**TASK**: Every record that follows should appear again in your answer, exactly the same.

Segment Start: GIVEN INFORMATION

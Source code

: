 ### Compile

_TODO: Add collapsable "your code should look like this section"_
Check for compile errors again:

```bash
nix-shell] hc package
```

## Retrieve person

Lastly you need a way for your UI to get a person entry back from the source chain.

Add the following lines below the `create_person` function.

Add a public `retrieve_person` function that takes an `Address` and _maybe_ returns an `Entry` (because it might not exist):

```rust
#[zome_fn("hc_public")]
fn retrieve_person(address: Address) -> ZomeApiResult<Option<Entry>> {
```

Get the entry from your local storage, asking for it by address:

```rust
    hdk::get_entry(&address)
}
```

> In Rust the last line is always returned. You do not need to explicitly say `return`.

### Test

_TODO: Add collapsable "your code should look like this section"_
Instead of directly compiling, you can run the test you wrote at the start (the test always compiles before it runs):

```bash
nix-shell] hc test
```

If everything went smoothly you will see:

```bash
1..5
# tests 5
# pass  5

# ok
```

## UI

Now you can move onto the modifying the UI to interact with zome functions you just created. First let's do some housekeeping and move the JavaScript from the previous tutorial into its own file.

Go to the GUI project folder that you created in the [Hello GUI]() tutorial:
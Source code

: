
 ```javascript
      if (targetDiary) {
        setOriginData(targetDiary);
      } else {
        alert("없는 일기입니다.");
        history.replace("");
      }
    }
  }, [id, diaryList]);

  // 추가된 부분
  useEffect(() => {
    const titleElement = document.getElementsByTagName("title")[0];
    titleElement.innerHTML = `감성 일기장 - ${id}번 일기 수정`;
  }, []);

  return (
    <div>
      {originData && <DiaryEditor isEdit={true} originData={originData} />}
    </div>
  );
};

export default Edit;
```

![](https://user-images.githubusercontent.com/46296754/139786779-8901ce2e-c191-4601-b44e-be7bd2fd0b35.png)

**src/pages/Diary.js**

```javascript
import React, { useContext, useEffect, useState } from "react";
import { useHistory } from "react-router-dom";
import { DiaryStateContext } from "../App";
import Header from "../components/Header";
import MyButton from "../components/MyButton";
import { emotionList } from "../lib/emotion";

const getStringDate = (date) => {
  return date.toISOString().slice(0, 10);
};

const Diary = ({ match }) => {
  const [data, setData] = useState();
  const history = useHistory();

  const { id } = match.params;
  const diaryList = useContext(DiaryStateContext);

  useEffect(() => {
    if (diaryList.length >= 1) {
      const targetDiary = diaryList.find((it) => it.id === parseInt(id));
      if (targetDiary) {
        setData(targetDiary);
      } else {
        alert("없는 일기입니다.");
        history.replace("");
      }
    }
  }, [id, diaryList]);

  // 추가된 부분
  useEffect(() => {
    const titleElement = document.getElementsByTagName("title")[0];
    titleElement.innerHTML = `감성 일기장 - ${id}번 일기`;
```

Segment End: GIVEN INFORMATION

**RESPONSE TO THIS EXERCISE**:
Source code

: ### Compile

_TODO: Add collapsable "your code should look like this section"_
Check for compile errors again:

```bash
nix-shell] hc package
```

## Retrieve person

Lastly you need a way for your UI to get a person entry back from the source chain.

Add the following lines below the `create_person` function.

Add a public `retrieve_person` function that takes an `Address` and _maybe_ returns an `Entry` (because it might not exist):

```rust
#[zome_fn("hc_public")]
fn retrieve_person(address: Address) -> ZomeApiResult<Option<Entry>> {
```

Get the entry from your local storage, asking for it by address:

```rust
    hdk::get_entry(&address)
}
```

> In Rust the last line is always returned. You do not need to explicitly say `return`.

### Test

_TODO: Add collapsable "your code should look like this section"_
Instead of directly compiling, you can run the test you wrote at the start (the test always compiles before it runs):

```bash
nix-shell] hc test
```

If everything went smoothly you will see:

```bash
1..5
# tests 5
# pass  5

# ok
```

## UI

Now you can move onto the modifying the UI to interact with zome functions you just created. First let's do some housekeeping and move the JavaScript from the previous tutorial into its own file.

Go to the GUI project folder that you created in the [Hello GUI]() tutorial:
Source code

:
 ```javascript
      if (targetDiary) {
        setOriginData(targetDiary);
      } else {
        alert("없는 일기입니다.");
        history.replace("");
      }
    }
  }, [id, diaryList]);

  // 추가된 부분
  useEffect(() => {
    const titleElement = document.getElementsByTagName("title")[0];
    titleElement.innerHTML = `감성 일기장 - ${id}번 일기 수정`;
  }, []);

  return (
    <div>
      {originData && <DiaryEditor isEdit={true} originData={originData} />}
    </div>
  );
};

export default Edit;
```

![](https://user-images.githubusercontent.com/46296754/139786779-8901ce2e-c191-4601-b44e-be7bd2fd0b35.png)

**src/pages/Diary.js**

```javascript
import React, { useContext, useEffect, useState } from "react";
import { useHistory } from "react-router-dom";
import { DiaryStateContext } from "../App";
import Header from "../components/Header";
import MyButton from "../components/MyButton";
import { emotionList } from "../lib/emotion";

const getStringDate = (date) => {
  return date.toISOString().slice(0, 10);
};

const Diary = ({ match }) => {
  const [data, setData] = useState();
  const history = useHistory();

  const { id } = match.params;
  const diaryList = useContext(DiaryStateContext);

  useEffect(() => {
    if (diaryList.length >= 1) {
      const targetDiary = diaryList.find((it) => it.id === parseInt(id));
      if (targetDiary) {
        setData(targetDiary);
      } else {
        alert("없는 일기입니다.");
        history.replace("");
      }
    }
  }, [id, diaryList]);

  // 추가된 부분
  useEffect(() => {
    const titleElement = document.getElementsByTagName("title")[0];
    titleElement.innerHTML = `감성 일기장 - ${id}번 일기`;
```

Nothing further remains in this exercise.